The Day the Sun Turned Cold
1994, NR, 99 min. Directed by Yim Ho. Starring Siqin Gowa, Tuo Zhong Hua, Li Hu, Ma Jing Wu, Wai Zhi.
REVIEWED By Joey O'Bryan, Fri., Sept. 8, 1995
Based upon a true story, the exquisitely titled The Day the Sun Turned Cold is a wonderfully suspenseful drama that also pulses with emotional resonance thanks to the carefully measured performances of the cast and the thoughtful direction of celebrated Hong Kong filmmaker Yim Ho (Red Dust, King of Chess). The film tells the bizarre tale of Guan Jing, a young man who one day walks into his local police station and demands an investigation into the death of his father, who he believes was murdered by his mother 10 years earlier. Did she do it? Didn't she do it?
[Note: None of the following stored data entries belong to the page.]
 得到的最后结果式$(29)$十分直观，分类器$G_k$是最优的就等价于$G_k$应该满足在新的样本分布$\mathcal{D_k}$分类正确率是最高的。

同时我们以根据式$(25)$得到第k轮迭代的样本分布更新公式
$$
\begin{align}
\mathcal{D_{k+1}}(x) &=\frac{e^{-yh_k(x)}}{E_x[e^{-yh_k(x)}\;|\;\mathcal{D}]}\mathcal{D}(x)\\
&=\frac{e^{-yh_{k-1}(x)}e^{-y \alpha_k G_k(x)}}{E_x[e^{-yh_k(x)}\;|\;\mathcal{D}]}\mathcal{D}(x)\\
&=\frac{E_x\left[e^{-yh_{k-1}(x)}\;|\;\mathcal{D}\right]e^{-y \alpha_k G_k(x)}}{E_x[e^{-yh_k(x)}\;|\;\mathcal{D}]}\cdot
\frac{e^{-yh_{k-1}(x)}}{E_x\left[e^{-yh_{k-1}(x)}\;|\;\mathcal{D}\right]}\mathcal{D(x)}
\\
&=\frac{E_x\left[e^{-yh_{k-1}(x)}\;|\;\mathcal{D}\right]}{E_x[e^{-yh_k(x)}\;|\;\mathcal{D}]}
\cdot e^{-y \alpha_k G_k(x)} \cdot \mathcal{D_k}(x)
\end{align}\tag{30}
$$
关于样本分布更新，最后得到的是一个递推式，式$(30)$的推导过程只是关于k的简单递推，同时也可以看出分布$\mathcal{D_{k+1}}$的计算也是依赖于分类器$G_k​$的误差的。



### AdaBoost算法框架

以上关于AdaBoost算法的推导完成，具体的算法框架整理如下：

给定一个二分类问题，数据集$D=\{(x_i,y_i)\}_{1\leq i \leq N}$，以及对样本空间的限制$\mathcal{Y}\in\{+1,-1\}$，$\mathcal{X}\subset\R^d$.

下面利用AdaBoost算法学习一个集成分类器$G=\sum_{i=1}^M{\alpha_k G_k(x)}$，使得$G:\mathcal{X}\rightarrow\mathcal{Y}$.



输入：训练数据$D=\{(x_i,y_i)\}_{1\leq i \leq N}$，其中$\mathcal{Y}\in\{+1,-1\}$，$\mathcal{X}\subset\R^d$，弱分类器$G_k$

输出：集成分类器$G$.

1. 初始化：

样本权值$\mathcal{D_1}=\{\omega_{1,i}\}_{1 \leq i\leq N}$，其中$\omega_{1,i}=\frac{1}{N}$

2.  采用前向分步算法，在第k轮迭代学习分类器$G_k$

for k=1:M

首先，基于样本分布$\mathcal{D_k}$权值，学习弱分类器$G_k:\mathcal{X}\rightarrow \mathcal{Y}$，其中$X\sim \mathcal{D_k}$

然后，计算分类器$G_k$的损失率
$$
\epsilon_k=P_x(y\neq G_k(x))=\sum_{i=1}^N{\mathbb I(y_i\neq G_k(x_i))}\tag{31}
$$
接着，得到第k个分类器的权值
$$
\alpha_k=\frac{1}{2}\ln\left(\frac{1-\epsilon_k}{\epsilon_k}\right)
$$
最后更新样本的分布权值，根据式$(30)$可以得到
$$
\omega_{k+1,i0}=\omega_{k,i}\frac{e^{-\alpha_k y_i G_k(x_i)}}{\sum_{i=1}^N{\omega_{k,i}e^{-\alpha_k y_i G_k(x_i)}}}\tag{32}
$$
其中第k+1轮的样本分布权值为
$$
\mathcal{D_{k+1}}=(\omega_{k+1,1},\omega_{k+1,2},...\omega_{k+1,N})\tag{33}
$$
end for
To give away any more could quite possibly hamper the entertainment factor of the movie, even though Yim Ho is obviously far more interested in the emotional shock waves that are introduced into the lives of the characters following Guan's accusation. Thankfully, the talented cast is well worth this focus as each gives a performance of uncommon detail and precision. And although special mention must be made of Li Hu's turn as the cautious police captain drawn into the intrigue, the real triumph of The Day the Sun Turned Cold must go to Siqin Gowa (last seen in Xie Fei's Women From the Lake of Scented Souls) and Tuo Zhong Hua (Zodiac Killers), for their turns as the mother and son, respectively. Their complex, strained relationship not only serves as the heart of the movie, it allows for some of the most gripping dramatic moments I've seen all year, especially during the pair's final confrontation. With performances like these, coupled with Yim's flawless sense of atmosphere, The Day the Sun Turned Cold makes for great drama -- intriguing, involving, and unafraid to take its time (in fact, some tastes may find the movie too slow… so be warned). Due to its subject matter and themes, it will no doubt invite unfair comparisons with this year's Dolores Claiborne, but such analogies don't hold up quite so well when both films are placed side-by-side. Yim's movie offers up a much richer world view populated by a far more compromised cast of characters than Taylor Hackford's effective but simplistic, one-note feminism. Fans of gifted director Ann Hui (Song of the Exile, Love in a Fallen City) will be interested to hear that she is credited here as both executive producer and costume designer.